ABOUT THIS TASK :: Here is the task for the records below: repeat exactly the lines from the one with "[ ] Renommer" to the one with "dans flèche breadcrumb", both included, and nothing else.

*** RECORDS ***

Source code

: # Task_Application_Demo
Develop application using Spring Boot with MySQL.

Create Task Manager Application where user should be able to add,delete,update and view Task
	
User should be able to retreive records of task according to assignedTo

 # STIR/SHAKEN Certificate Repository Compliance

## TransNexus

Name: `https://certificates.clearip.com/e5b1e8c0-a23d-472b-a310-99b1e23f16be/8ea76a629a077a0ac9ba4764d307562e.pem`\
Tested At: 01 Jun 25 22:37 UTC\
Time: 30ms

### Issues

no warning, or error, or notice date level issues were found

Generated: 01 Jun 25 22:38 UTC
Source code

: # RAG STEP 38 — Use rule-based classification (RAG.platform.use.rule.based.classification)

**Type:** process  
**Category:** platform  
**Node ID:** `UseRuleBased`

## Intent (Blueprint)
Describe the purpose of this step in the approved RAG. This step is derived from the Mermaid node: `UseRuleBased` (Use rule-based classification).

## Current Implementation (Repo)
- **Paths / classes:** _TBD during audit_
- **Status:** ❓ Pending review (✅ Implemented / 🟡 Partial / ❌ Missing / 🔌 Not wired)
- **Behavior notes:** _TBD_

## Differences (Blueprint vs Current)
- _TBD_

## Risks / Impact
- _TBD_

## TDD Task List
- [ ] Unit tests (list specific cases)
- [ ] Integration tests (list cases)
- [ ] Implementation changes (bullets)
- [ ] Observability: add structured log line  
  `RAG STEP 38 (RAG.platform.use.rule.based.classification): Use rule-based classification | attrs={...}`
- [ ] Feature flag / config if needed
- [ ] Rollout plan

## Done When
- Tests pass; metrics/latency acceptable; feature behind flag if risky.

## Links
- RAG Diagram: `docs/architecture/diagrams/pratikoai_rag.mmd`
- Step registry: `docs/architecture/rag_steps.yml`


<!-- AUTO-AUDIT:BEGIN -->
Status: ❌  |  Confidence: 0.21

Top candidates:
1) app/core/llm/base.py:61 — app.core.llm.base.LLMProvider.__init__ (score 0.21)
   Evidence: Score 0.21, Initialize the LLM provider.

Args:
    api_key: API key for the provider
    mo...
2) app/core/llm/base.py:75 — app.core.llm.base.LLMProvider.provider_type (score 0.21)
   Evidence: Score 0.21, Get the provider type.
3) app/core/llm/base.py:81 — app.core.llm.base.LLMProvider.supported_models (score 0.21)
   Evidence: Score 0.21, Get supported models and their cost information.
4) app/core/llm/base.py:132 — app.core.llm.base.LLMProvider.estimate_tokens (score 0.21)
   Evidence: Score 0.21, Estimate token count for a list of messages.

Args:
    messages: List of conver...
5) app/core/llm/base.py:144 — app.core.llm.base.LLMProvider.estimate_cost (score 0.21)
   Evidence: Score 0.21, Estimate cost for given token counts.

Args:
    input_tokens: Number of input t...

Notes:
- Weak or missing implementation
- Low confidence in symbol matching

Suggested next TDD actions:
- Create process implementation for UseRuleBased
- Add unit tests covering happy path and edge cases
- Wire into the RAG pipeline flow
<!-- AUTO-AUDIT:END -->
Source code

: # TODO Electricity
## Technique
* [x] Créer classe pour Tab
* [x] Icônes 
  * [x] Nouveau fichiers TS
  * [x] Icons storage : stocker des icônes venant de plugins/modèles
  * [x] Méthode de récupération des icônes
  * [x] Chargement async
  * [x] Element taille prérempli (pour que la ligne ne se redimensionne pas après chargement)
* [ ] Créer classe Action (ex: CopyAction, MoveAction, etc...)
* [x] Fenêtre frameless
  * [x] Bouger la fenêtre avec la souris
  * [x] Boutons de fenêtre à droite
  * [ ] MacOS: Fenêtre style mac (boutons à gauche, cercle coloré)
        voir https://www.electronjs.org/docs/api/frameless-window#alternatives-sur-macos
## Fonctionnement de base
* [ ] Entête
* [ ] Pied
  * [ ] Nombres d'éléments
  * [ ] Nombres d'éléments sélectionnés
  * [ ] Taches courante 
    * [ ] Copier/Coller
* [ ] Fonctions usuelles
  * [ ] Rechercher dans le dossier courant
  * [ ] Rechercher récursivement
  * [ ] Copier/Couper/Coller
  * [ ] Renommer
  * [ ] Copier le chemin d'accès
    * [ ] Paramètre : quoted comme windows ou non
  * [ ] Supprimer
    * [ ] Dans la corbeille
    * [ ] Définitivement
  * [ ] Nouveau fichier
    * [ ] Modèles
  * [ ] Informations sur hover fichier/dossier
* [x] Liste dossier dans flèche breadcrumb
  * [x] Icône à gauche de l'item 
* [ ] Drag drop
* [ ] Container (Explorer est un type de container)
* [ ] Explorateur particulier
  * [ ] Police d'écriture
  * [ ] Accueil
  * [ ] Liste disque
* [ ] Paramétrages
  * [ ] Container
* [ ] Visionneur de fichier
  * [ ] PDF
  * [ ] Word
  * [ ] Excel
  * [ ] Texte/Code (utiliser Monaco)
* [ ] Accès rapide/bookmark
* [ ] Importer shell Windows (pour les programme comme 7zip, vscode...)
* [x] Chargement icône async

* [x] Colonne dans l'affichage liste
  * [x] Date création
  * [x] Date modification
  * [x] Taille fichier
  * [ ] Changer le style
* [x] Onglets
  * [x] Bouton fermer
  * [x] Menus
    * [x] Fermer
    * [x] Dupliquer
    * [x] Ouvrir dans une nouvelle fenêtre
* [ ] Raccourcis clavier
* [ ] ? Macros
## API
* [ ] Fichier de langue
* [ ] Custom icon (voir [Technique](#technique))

***

REPLY TO THE EXERCISE ::
  * [ ] Renommer
  * [ ] Copier le chemin d'accès
    * [ ] Paramètre : quoted comme windows ou non
  * [ ] Supprimer
    * [ ] Dans la corbeille
    * [ ] Définitivement
  * [ ] Nouveau fichier
    * [ ] Modèles
  * [ ] Informations sur hover fichier/dossier
* [x] Liste dossier dans flèche breadcrumb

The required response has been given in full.